Exercise description: Bring together every line in the data that includes "tworzenie".

Saved entries:
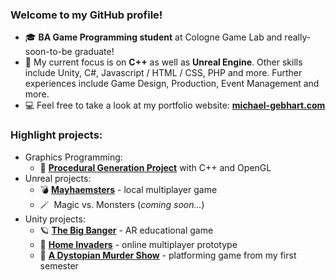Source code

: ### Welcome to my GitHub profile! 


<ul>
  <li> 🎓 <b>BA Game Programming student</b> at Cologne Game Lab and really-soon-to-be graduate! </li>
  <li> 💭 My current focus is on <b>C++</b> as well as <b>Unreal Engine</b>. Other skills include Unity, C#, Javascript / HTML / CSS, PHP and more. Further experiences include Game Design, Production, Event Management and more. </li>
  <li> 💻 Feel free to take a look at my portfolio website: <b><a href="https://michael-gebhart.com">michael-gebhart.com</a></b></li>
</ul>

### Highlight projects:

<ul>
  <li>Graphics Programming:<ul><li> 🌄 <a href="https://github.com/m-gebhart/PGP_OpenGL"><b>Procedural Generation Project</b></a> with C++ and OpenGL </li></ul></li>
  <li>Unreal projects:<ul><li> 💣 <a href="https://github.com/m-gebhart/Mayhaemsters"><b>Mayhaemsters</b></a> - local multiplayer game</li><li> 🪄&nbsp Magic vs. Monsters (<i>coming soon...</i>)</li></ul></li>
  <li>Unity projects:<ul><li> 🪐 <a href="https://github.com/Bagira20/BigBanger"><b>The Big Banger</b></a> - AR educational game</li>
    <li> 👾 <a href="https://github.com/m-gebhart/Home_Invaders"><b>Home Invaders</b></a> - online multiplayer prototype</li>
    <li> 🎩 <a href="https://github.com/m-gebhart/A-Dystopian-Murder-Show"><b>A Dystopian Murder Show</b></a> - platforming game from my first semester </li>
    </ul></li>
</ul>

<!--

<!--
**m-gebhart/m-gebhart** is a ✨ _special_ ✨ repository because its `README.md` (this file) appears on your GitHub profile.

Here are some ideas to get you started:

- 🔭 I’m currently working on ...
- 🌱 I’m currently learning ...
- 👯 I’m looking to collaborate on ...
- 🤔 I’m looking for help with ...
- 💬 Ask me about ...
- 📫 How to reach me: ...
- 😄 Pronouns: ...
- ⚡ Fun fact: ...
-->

==

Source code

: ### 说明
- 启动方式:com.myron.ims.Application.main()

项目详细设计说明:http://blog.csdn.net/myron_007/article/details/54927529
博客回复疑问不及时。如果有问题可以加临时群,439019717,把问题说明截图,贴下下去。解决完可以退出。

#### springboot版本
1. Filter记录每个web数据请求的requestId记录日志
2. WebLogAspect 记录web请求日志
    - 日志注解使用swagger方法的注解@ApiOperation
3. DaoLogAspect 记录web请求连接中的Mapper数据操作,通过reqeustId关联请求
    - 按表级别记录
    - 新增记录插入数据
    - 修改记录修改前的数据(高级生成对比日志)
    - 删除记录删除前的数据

* * *

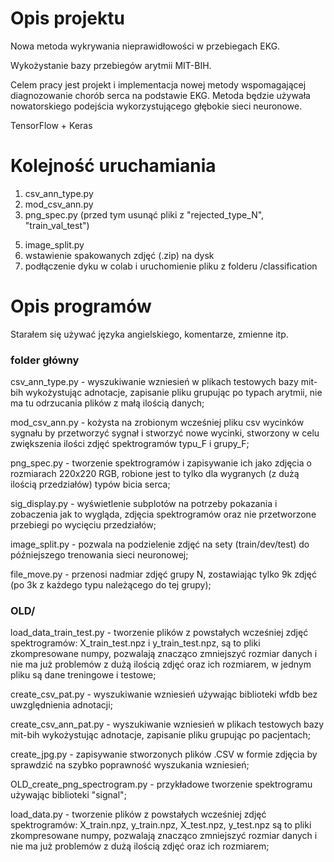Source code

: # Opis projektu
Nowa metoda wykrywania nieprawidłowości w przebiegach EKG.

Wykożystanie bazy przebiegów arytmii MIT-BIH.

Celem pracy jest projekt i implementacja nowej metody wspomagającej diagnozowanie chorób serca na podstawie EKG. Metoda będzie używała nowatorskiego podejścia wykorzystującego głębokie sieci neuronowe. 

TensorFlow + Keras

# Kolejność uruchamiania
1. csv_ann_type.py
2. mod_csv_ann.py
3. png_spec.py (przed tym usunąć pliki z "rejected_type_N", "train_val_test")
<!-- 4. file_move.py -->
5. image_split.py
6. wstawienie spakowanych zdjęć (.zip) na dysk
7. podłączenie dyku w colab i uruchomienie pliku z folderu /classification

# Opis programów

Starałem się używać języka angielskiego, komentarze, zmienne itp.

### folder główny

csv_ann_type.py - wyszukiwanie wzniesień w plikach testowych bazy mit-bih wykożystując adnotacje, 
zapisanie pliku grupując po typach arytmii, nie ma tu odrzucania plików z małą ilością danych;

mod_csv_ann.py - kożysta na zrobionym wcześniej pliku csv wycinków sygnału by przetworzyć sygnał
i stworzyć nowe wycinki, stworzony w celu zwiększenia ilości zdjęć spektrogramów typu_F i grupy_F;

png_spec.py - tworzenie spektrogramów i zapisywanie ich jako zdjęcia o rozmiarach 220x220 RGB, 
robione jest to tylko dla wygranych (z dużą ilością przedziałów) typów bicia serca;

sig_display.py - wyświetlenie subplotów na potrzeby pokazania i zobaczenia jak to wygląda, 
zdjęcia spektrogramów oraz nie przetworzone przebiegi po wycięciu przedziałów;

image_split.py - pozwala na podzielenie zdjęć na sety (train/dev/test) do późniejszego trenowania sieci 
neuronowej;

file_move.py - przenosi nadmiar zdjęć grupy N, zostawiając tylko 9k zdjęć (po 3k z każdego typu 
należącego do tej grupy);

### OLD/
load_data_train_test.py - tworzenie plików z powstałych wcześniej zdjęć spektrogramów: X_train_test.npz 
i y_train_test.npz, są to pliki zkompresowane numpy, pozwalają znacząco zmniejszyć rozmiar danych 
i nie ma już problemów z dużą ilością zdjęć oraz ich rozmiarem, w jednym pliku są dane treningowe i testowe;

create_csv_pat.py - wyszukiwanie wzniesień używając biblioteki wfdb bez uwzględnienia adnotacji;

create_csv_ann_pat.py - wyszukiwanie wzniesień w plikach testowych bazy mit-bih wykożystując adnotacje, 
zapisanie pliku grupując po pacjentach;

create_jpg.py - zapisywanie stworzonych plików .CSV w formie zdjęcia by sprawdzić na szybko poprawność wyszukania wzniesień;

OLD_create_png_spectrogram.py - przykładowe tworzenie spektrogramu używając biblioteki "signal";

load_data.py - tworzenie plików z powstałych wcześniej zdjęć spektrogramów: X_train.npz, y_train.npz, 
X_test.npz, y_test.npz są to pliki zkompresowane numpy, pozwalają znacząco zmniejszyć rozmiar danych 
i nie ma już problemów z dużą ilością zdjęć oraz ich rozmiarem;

Finished exercise:
png_spec.py - tworzenie spektrogramów i zapisywanie ich jako zdjęcia o rozmiarach 220x220 RGB, 
load_data_train_test.py - tworzenie plików z powstałych wcześniej zdjęć spektrogramów: X_train_test.npz 
OLD_create_png_spectrogram.py - przykładowe tworzenie spektrogramu używając biblioteki "signal";
load_data.py - tworzenie plików z powstałych wcześniej zdjęć spektrogramów: X_train.npz, y_train.npz, 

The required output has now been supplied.